Let's take a look at the output:

In [22]:
displayAudio((
              ("The original audio file:", join(inputPath, "carrots1.wav")),
              ("The target audio file:", join(inputPath, "carrots2.wav")),
              ("100% source, 0% target:", join(outputPath, "f0_resynthesized_wavs", "carrots1_to_carrots2_morph_0.wav")),
              ("60% source, 30% target:", join(outputPath, "f0_resynthesized_wavs", "carrots1_to_carrots2_morph_0.33.wav")),
              ("30% source, 60% target:", join(outputPath, "f0_resynthesized_wavs", "carrots1_to_carrots2_morph_0.66.wav")),
              ("0% source, 100% target:", join(outputPath, "f0_resynthesized_wavs", "carrots1_to_carrots2_morph_1.wav")),
              ))


The original audio file:
The target audio file:
100% source, 0% target:
60% source, 30% target:
30% source, 60% target:
0% source, 100% target:

In [23]:
f, plotList = plt.subplots(3, 2, figsize=(14, 9))

doPlot(plotList[0][0], 'Original pitch', join(outputPath, "carrots1.PitchTier")) 
doPlot(plotList[0][1], 'Target pitch', join(outputPath, "carrots2.PitchTier")) 
doPlot(plotList[1][0], '100% source, 0% target:', join(outputPath, "carrots1_to_carrots2_morph_0.PitchTier"))
doPlot(plotList[1][1], '60% source, 30% target:', join(outputPath, "carrots1_to_carrots2_morph_0.33.PitchTier"))
doPlot(plotList[2][0], '30% source, 60% target:', join(outputPath, "carrots1_to_carrots2_morph_0.66.PitchTier"))
doPlot(plotList[2][1], '0% source, 100% target:', join(outputPath, "carrots1_to_carrots2_morph_1.PitchTier"))


In the original utterance, 'carrots' has focus--which we can by the pitch accent over it.
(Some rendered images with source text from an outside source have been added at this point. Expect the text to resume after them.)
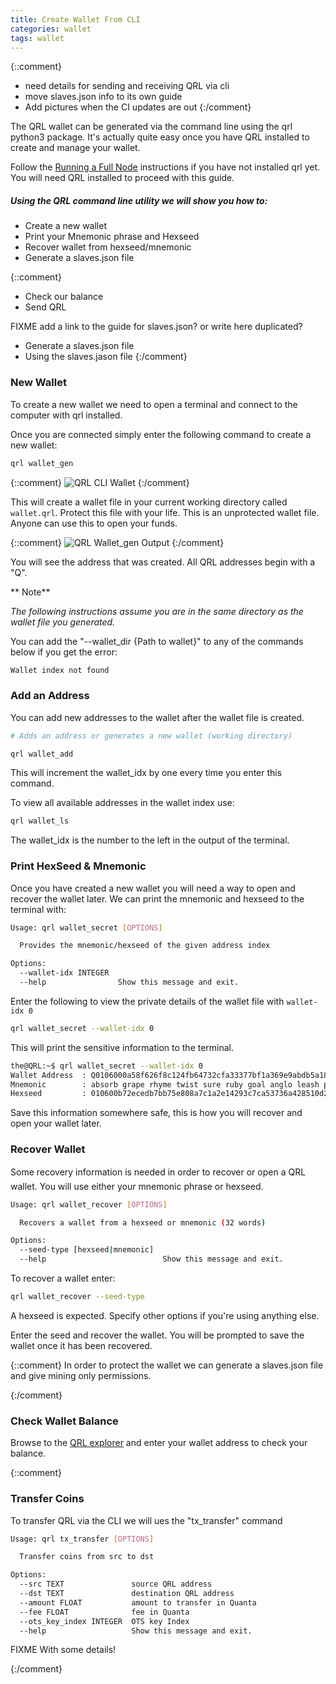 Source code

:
 ```yaml
---
title: Create Wallet From CLI
categories: wallet
tags: wallet
---
```


{::comment}

- need details for sending and receiving QRL via cli
- move slaves.json info to its own guide
- Add pictures when the CI updates are out
{:/comment}


The QRL wallet can be generated via the command line using the qrl python3 package. It's actually quite easy once you have QRL installed to create and manage your wallet. 

Follow the [Running a Full Node](/mining/full-node) instructions if you have not installed qrl yet. You will need QRL installed to proceed with this guide.

##### Using the QRL command line utility we will show you how to:
* Create a new wallet 
* Print your Mnemonic phrase and Hexseed
* Recover wallet from hexseed/mnemonic
* Generate a slaves.json file

{::comment}

* Check our balance
* Send QRL 

FIXME add a link to the guide for slaves.json? or write here duplicated?

* Generate a slaves.json file 
* Using the slaves.jason file
{:/comment}

### New Wallet

To create a new wallet we need to open a terminal and connect to the computer with qrl installed. 

Once you are connected simply enter the following command to create a new wallet:

```bash
qrl wallet_gen
```

{::comment}
![QRL CLI Wallet](/assets/mining/walletGen.png)
{:/comment}

This will create a wallet file in your current working directory called `wallet.qrl`. Protect this file with your life. This is an unprotected wallet file. Anyone can use this to open your funds.

{::comment}
![QRL Wallet_gen Output](/assets/mining/walletGenOut.png)
{:/comment}

 You will see the address that was created. All QRL addresses begin with a "Q".

** Note**
 
 *The following instructions assume you are in the same directory as the wallet file you generated.* 

 You can add the "--wallet_dir {Path to wallet}" to any of the commands below if you get the error:

```bash
Wallet index not found
```

### Add an Address

You can add new addresses to the wallet after the wallet file is created.


```bash
# Adds an address or generates a new wallet (working directory)

qrl wallet_add
```

This will increment the wallet_idx by one every time you enter this command. 

To view all available addresses in the wallet index use:

```bash
qrl wallet_ls
```

The wallet_idx is the number to the left in the output of the terminal.


### Print HexSeed & Mnemonic 

Once you have created a new wallet you will need a way to open and recover the wallet later. We can print the mnemonic and hexseed to the terminal with:

```bash
Usage: qrl wallet_secret [OPTIONS]

  Provides the mnemonic/hexseed of the given address index

Options:
  --wallet-idx INTEGER
  --help                Show this message and exit.
```

Enter the following to view the private details of the wallet file with `wallet-idx 0`

```bash
qrl wallet_secret --wallet-idx 0
``` 

This will print the sensitive information to the terminal.
```bash
the@QRL:~$ qrl wallet_secret --wallet-idx 0
Wallet Address  : Q0106000a58f626f8c124fb64732cfa33377bf1a369e9abdb5a18177a93e78d3fb1e34b2dbf93e8
Mnemonic        : absorb grape rhyme twist sure ruby goal anglo leash piano beet naval legend fluent damage dust fish spot tissue youth pence binary calmly pose mortal even imply differ choux envoy joke sour pitch adverb
Hexseed         : 010600b72ecedb7bb75e808a7c1a2e14293c7ca53736a428510d2fe60ff3a1716e22ba8e8fc4946ea3c8299479749d08a4b031
```

Save this information somewhere safe, this is how you will recover and open your wallet later.


### Recover Wallet

Some recovery information is needed in order to recover or open a QRL wallet. You will use either your mnemonic phrase or hexseed.

```bash
Usage: qrl wallet_recover [OPTIONS]

  Recovers a wallet from a hexseed or mnemonic (32 words)

Options:
  --seed-type [hexseed|mnemonic]
  --help                          Show this message and exit.
```

To recover a wallet enter:

```bash
qrl wallet_recover --seed-type 
```
A hexseed is expected. Specify other options if you're using anything else.

Enter the seed and recover the wallet. You will be prompted to save the wallet once it has been recovered.


{::comment}
In order to protect the wallet we can generate a slaves.json file and give mining only permissions.

{:/comment}



### Check Wallet Balance

Browse to the [QRL explorer](https://explorer.theqrl.org) and enter your wallet address to check your balance.


{::comment}

### Transfer Coins

To transfer QRL via the CLI we will ues the "tx_transfer" command

```bash
Usage: qrl tx_transfer [OPTIONS]

  Transfer coins from src to dst

Options:
  --src TEXT               source QRL address
  --dst TEXT               destination QRL address
  --amount FLOAT           amount to transfer in Quanta
  --fee FLOAT              fee in Quanta
  --ots_key_index INTEGER  OTS key Index
  --help                   Show this message and exit.
```

FIXME With some details!

{:/comment}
In the target sentence, 'vitamins' has focus--which we can tell by the pitch accent over it. With the intermediate morphing, we can see the strongest pitch contour gradually change from 'carrots' to 'vitamins'.

If you listen to the audio, the morphed production doesn't sound the same as the target sentence, even though they have similar pitch accent. This is because of other differences in pronunciations, like the way the consonants and vowels were enunciated. ProMo can't help with those sorts of issues.


That wraps up the tutorial on pitch morphing with promo.